印象的だったのは、「スポーツ・イラストレイテッド誌」そして「TVガイド誌」の先進的な取り組み。

特にTVガイド誌は、テレビ番組の情報誌にもかかわらず、テクノロジーの取り入れ方がすごい。

努力のかいあって、このテレビ離れのご時世にあって、読者数を右肩上がりに伸ばしている。

「読者の要求によって、私たちはどんどん賢くならざるを得なかった」と題されたこのスライドに注目。

ソーシャルやモバイルアプリ、チェックインなど最新トレンドを取り入れたタイミングと読者の伸びが一致しているのがよくわかる。

最近では、あこがれの人が好きな番組もチェックできる「ウォッチリスト」というサービスも開始。

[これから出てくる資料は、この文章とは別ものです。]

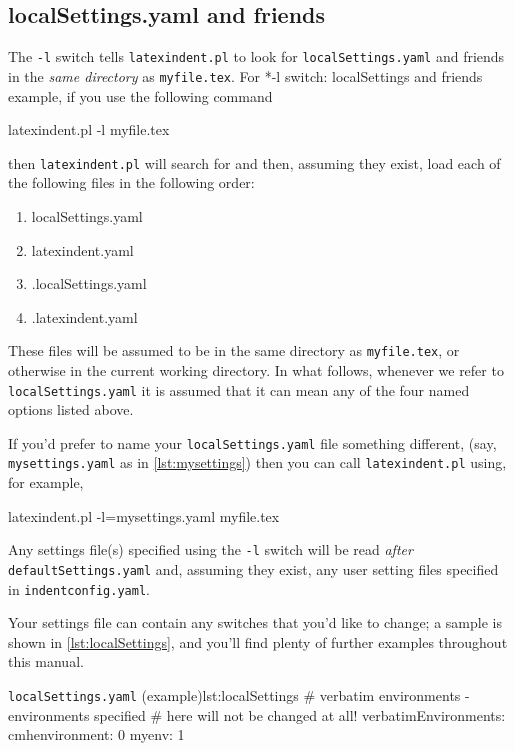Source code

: \subsection{localSettings.yaml and friends}\label{sec:localsettings}
	The \texttt{-l} switch tells \texttt{latexindent.pl} to look for
	\texttt{localSettings.yaml} and friends in the \emph{same directory} as
	\texttt{myfile.tex}.  For%
	*{-l switch: localSettings and friends} example, if you use the following
	command
	\begin{commandshell}
latexindent.pl -l myfile.tex
\end{commandshell}
	then \texttt{latexindent.pl} will search for and then, assuming they exist, load each of
	the following files in the following order:
	\begin{enumerate}
		\item localSettings.yaml
		\item latexindent.yaml
		\item .localSettings.yaml
		\item .latexindent.yaml
	\end{enumerate}
	These files will be assumed to be in the same directory as \texttt{myfile.tex}, or
	otherwise in the current working directory. In what follows, whenever we refer to
	\texttt{localSettings.yaml} it is assumed that it can mean any of the four named options
	listed above.

	If you'd prefer to name your \texttt{localSettings.yaml} file something different, (say,
	\texttt{mysettings.yaml} as in \cref{lst:mysettings}) then you can call
	\texttt{latexindent.pl} using, for example,
	\begin{commandshell}
latexindent.pl -l=mysettings.yaml myfile.tex
\end{commandshell}

	Any settings file(s) specified using the \texttt{-l} switch will be read
	\emph{after} \texttt{defaultSettings.yaml} and, assuming they exist, any user setting
	files specified in \texttt{indentconfig.yaml}.

	Your settings file can contain any switches that you'd like to change; a sample is shown
	in \cref{lst:localSettings}, and you'll find plenty of further examples throughout this
	manual.

	\begin{yaml}{\texttt{localSettings.yaml} (example)}{lst:localSettings}
#  verbatim environments - environments specified
#  here will not be changed at all!
verbatimEnvironments:
    cmhenvironment: 0
    myenv: 1
\end{yaml}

また、スポーツ・イラストレイテッド誌も、かなり以前からiPadやiPhoneのアプリ化に取り組み、成功している。

「紙からデジタルへ」の取り組みは、

単にWebページを作ることではもちろんない。

 

TVガイド誌のジェネラル・マネージャー、Christy Tanner氏の話の中に、

「セカンドスクリーン」という言葉が盛んに出ていた。

今の視聴者は、ずっと集中してテレビを見ている人よりも、セカンドスクリーン、

つまり携帯やiPadなどをいじりながらの「ながら視聴者」のほうが圧倒的に多いというのだ。

そこで重要になってくるのがアプリ。

視聴者はテレビを見ながら、iPhoneのアプリで何かしらのアクションをする。

アプリを使うことによって、テレビとネットが連携し、

テレビにはない「ソーシャルパワー」を活かすことができるのである。

これによって、オールドメディアとニューメディアは相反するものではなく、

むしろシナジー効果を生むことになるのだ。

 

既成概念にとらわれず、ユーザーの行動や考えをビジネスにどんどん取り入れていく、という姿勢は、

メディア企業ならずとも、一般企業でも学ぶべきところが多いと感じた。